They are the Dodger Dogs with all the trimmings, the triple cheeseburger with extra bacon, the filet mignon topped with melted butter.
At next week's Detroit auto show, half a dozen automakers will be rolling out low-volume, high-performance or specialty vehicles meant to generate buzz for their brands.
A Corvette Stingray not fast enough? The Corvette Z06 is on the way, likely with ludicrous levels of horsepower and torque.
Subaru's WRX wannabe rally racer still too bland? The WRX STI adds a boy-racer body and a retuned chassis to match its already prodigious power.
BMW, Cadillac, Lexus and Porsche will be rolling out their own high-end versions of existing models. Such specialty cars bring an aura of sex appeal and excitement to their makers in a way mass-marketed vehicles can't.
“Nobody gets excited about cookie-cutter cars,” said Dave Sullivan, an analyst at AutoPacific. “It's the ‘limited edition' something that gets people talking.”
The Detroit gathering — officially the North American International Auto Show — is the perfect place to start conversations.
This is one of the largest auto shows in the world, and automakers are keen to take advantage of the global audience. Because these brands often focus their attention on green cars at November's Los Angeles Auto Show, it leaves a bumper crop of go-fast models for January.
And an improving economy means that more consumers are willing to spend on something to raise their pulse and draw attention, Sullivan said.
These cars still make up only a fraction of overall sales for their makers. Previously, the high-performance Z06 and ZR1 editions of the Corvette accounted for about 10% of the sports car's total sales, Chevy said. Subaru's STI sold just under 4,500 copies in 2013, compared with about 60,000 for the base Impreza and 13,500 for the WRX
But the attention that top-end models attract makes them worth the effort for automakers.
Few Detroit debuts are as highly anticipated as the 2015 Chevrolet Corvette Stingray Z06. The car is an asphalt-warping version of the already expeditious seventh-generation Corvette Stingray, which Chevy unveiled at its hometown show last year.
Final details on the car's powertrain will be released during the Corvette news conference Monday. But Chevy unquestionably has been more aggressive in raising the bar for this new generation of its iconic sports car.
“We're always trying to make performance more accessible,” said Tadge Juechter, Chevy's chief engineer on the Corvette.
The base model 'Vette — with 455 horsepower — packs as much punch as previous limited-edition models. The new Z06 could move into a realm previously occupied by the Corvette ZR1. That car, built from 2009 to 2013, was the fastest production model GM ever built. It used a 6.2-liter supercharged V-8 that produced 638 horsepower and 604 pound-feet of torque.
The ZR1 also pushed the Corvette marque past the $100,000 point for the first time. Yet even if the new Z06 steps into ZR1 performance territory, don't expect the price to do the same. Chevy was keen on offering a wide range of Corvettes in the previous generation, and the Z06's positionwon't change.

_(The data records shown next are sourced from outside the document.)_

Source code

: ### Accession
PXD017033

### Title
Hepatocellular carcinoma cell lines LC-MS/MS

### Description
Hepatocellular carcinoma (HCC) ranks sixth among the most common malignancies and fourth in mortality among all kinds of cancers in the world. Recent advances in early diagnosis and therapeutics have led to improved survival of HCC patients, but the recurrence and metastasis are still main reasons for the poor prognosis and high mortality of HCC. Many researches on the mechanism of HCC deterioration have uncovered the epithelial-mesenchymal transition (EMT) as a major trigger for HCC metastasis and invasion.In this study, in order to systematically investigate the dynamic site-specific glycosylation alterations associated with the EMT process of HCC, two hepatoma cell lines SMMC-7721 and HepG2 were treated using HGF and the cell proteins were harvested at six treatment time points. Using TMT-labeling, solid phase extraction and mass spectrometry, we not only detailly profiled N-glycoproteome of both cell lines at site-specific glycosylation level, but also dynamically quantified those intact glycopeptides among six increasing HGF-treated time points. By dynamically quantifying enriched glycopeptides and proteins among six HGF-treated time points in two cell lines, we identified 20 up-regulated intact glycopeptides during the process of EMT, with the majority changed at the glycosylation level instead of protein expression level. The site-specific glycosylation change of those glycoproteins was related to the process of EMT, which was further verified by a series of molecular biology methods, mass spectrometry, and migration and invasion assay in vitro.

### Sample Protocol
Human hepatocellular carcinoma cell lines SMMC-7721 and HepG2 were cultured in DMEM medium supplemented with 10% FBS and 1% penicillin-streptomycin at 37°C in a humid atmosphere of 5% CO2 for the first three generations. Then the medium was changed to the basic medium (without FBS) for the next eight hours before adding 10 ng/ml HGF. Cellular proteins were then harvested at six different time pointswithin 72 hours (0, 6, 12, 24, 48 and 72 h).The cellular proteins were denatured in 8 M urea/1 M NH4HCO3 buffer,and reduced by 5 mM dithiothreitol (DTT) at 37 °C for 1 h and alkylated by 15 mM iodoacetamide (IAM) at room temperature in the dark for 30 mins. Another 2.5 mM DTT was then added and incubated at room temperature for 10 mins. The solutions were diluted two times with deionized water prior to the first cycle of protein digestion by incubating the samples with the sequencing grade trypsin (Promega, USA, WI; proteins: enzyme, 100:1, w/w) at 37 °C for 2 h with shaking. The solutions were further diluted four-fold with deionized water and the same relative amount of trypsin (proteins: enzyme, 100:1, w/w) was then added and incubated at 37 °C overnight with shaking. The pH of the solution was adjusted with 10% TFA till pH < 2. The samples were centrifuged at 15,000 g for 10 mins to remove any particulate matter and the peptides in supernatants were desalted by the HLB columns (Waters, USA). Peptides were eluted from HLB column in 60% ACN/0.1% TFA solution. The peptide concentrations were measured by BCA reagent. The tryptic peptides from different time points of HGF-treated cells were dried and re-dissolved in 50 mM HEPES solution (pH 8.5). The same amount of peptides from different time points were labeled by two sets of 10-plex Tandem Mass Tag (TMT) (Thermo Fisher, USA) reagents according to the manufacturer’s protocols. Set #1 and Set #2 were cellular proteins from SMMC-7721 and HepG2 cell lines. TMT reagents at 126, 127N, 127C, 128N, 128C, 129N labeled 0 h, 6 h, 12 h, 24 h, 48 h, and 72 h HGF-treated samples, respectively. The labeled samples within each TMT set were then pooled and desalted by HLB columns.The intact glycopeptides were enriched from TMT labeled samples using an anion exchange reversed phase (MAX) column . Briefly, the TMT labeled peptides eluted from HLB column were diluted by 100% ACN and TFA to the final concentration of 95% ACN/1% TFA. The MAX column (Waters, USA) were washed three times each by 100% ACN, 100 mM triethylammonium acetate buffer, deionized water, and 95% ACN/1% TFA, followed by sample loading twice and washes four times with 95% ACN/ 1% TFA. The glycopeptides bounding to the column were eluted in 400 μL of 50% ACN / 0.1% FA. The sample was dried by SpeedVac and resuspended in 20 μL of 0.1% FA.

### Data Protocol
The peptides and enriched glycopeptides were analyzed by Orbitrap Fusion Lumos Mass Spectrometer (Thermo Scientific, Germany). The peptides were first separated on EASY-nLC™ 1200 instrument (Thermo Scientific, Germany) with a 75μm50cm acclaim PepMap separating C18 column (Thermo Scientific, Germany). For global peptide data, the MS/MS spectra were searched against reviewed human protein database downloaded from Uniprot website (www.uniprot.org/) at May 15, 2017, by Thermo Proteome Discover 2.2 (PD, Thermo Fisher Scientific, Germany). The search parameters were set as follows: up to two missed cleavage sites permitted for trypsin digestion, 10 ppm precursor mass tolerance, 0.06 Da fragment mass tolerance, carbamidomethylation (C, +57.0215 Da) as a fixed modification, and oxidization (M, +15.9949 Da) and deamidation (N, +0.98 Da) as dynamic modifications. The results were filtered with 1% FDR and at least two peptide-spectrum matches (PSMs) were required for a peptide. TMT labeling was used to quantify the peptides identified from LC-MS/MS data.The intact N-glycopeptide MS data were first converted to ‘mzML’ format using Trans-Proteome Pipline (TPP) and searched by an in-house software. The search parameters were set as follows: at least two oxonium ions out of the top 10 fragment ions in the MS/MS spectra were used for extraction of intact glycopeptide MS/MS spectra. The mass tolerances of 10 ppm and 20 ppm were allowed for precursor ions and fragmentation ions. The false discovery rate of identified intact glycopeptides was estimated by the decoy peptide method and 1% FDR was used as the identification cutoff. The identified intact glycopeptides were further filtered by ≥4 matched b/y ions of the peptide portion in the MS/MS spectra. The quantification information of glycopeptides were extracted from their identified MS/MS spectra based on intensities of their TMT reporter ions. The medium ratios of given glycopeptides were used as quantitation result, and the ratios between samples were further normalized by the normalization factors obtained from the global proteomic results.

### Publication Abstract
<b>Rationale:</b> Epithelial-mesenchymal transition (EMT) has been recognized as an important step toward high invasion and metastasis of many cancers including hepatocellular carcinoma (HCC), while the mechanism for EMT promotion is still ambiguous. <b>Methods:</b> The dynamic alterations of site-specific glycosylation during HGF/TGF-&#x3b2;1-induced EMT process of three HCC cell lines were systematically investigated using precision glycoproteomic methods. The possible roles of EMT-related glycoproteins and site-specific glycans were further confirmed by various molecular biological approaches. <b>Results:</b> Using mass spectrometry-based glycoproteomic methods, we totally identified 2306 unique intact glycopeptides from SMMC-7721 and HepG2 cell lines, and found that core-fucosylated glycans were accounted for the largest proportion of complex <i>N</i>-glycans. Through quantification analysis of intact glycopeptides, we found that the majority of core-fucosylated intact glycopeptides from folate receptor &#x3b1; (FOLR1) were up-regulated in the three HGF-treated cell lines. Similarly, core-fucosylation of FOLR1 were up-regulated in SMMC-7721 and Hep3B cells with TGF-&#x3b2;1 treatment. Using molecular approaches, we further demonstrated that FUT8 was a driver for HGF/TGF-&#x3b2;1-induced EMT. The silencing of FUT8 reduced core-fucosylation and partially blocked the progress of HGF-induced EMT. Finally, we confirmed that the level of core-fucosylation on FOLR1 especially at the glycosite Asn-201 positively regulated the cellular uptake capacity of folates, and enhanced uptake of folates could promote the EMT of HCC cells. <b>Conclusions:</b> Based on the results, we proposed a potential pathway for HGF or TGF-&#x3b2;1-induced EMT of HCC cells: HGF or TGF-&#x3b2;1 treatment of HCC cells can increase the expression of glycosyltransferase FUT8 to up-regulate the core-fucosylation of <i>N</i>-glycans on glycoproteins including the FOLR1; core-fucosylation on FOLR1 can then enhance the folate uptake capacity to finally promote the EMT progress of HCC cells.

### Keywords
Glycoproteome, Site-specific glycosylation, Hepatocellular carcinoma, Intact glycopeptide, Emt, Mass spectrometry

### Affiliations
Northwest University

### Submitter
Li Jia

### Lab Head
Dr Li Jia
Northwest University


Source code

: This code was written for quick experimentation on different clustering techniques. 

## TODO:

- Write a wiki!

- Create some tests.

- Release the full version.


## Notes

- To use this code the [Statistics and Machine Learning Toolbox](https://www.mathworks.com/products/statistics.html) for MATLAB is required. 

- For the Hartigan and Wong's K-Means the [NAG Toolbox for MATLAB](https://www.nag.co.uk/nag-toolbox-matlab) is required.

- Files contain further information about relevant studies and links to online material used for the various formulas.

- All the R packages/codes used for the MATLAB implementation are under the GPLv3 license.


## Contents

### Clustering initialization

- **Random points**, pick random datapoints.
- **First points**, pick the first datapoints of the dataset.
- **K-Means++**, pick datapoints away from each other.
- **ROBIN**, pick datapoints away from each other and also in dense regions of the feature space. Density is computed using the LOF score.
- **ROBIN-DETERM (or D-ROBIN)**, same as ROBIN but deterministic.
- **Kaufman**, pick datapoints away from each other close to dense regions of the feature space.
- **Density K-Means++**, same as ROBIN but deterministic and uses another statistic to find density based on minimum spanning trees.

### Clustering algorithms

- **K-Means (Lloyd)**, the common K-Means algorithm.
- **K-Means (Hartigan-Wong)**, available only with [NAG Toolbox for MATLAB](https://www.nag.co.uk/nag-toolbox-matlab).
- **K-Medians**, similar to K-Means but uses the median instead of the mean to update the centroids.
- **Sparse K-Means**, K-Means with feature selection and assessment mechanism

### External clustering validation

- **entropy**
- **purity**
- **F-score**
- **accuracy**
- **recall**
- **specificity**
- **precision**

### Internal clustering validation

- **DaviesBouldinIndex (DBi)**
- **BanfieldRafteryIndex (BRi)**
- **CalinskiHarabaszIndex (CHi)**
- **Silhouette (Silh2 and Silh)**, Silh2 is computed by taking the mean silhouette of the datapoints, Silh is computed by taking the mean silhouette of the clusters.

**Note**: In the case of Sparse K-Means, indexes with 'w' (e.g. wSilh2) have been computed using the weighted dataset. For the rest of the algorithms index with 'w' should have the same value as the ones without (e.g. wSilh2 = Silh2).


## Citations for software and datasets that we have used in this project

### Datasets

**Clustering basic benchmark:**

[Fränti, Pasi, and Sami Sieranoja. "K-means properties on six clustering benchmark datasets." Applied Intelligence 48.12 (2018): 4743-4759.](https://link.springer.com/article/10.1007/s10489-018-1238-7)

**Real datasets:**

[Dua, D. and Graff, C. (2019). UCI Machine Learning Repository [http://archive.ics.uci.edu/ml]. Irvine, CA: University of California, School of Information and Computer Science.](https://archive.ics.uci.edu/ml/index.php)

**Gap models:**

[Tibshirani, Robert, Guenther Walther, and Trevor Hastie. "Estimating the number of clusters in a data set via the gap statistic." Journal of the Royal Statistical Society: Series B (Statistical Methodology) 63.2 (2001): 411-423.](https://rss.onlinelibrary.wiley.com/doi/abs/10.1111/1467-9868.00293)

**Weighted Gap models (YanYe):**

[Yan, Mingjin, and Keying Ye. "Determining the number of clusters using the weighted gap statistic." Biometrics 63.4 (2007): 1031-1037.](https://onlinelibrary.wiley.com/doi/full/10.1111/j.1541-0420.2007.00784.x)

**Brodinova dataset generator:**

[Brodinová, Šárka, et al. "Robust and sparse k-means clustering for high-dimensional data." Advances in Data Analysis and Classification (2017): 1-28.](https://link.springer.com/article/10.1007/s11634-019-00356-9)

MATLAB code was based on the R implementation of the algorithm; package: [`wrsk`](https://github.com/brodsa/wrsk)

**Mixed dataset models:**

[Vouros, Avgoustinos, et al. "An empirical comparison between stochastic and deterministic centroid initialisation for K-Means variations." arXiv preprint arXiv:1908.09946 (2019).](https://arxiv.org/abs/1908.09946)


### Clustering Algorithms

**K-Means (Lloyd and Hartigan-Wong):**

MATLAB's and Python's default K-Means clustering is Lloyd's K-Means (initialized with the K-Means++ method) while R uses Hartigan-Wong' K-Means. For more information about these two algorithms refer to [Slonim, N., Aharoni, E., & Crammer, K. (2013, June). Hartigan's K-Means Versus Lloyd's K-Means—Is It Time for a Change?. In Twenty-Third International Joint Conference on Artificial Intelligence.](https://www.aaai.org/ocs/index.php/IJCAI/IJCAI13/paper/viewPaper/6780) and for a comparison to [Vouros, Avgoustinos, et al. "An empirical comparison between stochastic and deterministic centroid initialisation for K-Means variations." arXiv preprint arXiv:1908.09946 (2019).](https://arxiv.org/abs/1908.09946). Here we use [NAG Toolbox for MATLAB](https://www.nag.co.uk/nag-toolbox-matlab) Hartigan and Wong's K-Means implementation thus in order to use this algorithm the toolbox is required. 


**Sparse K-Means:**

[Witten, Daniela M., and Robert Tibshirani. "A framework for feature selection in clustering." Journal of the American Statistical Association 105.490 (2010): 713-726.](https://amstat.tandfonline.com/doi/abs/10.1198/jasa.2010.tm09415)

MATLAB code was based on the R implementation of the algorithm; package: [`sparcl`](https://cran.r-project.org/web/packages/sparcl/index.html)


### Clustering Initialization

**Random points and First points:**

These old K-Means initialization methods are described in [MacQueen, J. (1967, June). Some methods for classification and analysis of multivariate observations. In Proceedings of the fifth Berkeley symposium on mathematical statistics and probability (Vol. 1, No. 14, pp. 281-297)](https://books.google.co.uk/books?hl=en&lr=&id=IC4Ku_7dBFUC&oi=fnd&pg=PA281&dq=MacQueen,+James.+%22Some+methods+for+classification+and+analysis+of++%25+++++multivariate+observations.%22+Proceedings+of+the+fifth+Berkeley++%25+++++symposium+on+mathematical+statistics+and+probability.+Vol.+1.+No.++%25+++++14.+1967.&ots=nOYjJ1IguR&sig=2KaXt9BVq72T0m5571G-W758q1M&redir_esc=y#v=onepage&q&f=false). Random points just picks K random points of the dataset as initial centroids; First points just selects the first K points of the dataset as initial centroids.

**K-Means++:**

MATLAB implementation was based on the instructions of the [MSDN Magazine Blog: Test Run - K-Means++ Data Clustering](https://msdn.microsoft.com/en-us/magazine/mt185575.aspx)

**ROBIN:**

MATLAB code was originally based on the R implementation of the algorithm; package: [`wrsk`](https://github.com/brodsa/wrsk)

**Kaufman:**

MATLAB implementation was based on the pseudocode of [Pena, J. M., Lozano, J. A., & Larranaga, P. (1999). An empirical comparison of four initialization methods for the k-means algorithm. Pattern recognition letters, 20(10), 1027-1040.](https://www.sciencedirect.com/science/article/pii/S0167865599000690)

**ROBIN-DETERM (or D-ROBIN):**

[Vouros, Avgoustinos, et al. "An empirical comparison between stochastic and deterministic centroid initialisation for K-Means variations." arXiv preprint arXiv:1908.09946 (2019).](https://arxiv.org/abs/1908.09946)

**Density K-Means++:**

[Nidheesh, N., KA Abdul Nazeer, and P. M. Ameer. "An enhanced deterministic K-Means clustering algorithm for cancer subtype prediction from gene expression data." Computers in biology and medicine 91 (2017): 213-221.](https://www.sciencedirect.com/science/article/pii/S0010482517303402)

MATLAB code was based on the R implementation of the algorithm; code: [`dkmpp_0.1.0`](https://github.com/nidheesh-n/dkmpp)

Also on the debut docket is Subaru's next-generation WRX STI. The STI picks up where the slightly more pedestrian WRX leaves off (that model was unveiled at the 2013 Los Angeles Auto Show in November). Both versions are turbocharged sedans loosely based on Subaru's compact Impreza sedan and hatchback.
For the next-generation all-wheel-drive STI model, expect power to remain close to its predecessor's numbers. That car squeezes 305 horsepower and 290 pound-feet of torque from a 2.5-liter, turbocharged boxer engine.